窒素ガス雰囲気下に室温〜145℃まで1時間かけて昇温し、145℃で30分保持した。次いで、副生する酢酸を留出させつつ345℃まで7時間かけて昇温した後、80分かけて10mmHgにまで減圧した。所定のトルクを示した時点で重合反応を終了し、反応容器から内容物を取り出し、粉砕機により液晶ポリエステル樹脂のペレットを得た。重合時の留出酢酸量は、ほぼ理論値どおりであった。得られたペレットの結晶融解温度(Tm)は321℃であり、溶融粘度は23Pa・sであった。

0088

[ポリアリレート樹脂]
ポリアリレート樹脂として、以下のものを使用した。
ポリアリレート樹脂:Uポリマー(登録商標)U−100(ユニチカ株式会社製)

0089

実施例1
液晶ポリマーとしてLCP−1を100質量部、およびポリアリレート樹脂3質量部を、2軸押出機(日本製鋼(株)製TEX−30)を用いて、350℃にて溶融混練を行い、液晶ポリマー組成物のペレットを得た。
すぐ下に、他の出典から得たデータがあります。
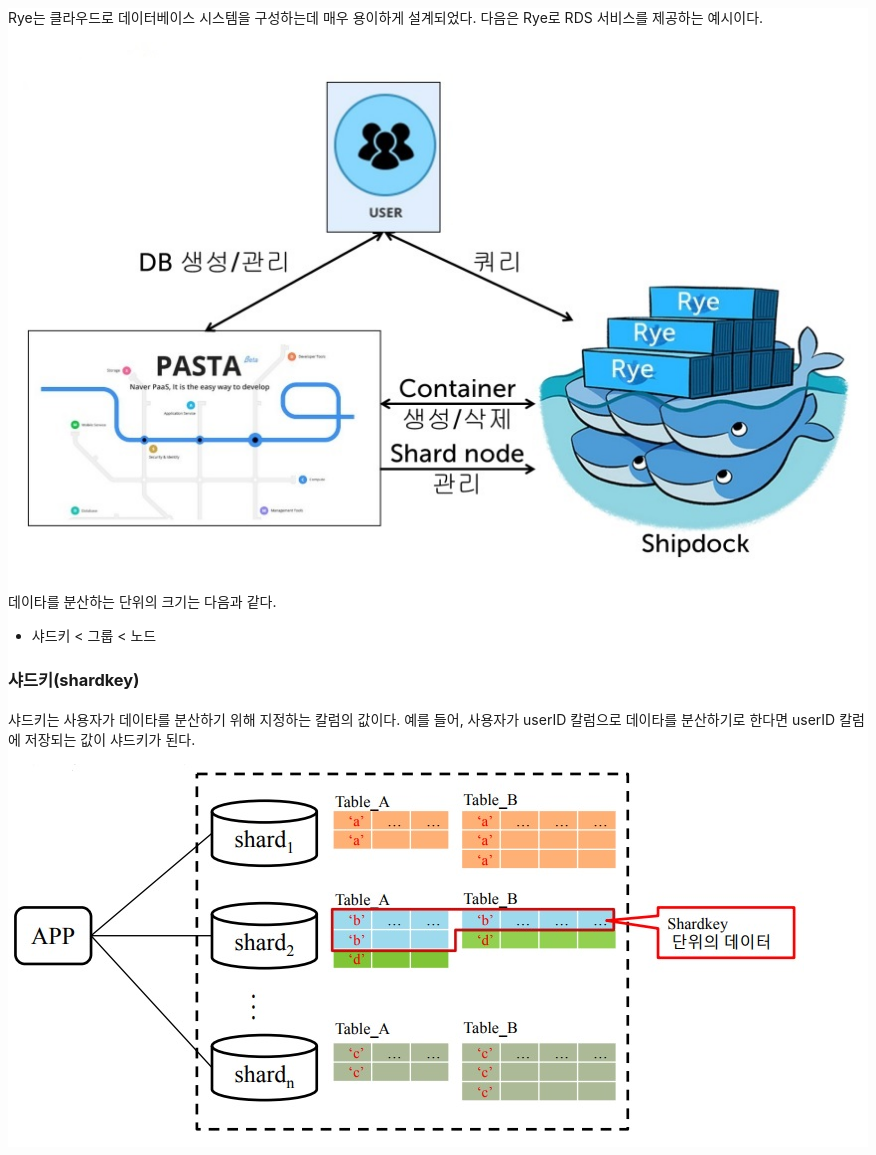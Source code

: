 Rye는 클라우드로 데이터베이스 시스템을 구성하는데 매우 용이하게 설계되었다. 다음은 Rye로 RDS 서비스를 제공하는 예시이다.

![Rye RDS](images/rye_rds_pasta.jpg)

데이타를 분산하는 단위의 크기는 다음과 같다.

* 샤드키 < 그룹 < 노드

### 샤드키(shardkey)

샤드키는 사용자가 데이타를 분산하기 위해 지정하는 칼럼의 값이다. 예를 들어, 사용자가 userID 칼럼으로 데이타를 분산하기로 한다면 userID 칼럼에 저장되는 값이 샤드키가 된다.

![Rye RDS](images/rye_shardkey.jpg)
上記の方法により、結晶融解温度、結晶化温度、荷重たわみ温度および誘電正接について測定した。結果を表1に示す。
実施例2〜6、比較例1〜6

0090

LCP−1〜3、ポリアリレート樹脂について、表1に記載の含有量となるように配合し、実施例1と同様にしてペレットを得て、結晶融解温度、結晶化温度、荷重たわみ温度および誘電正接について測定した。結果を表1に示す。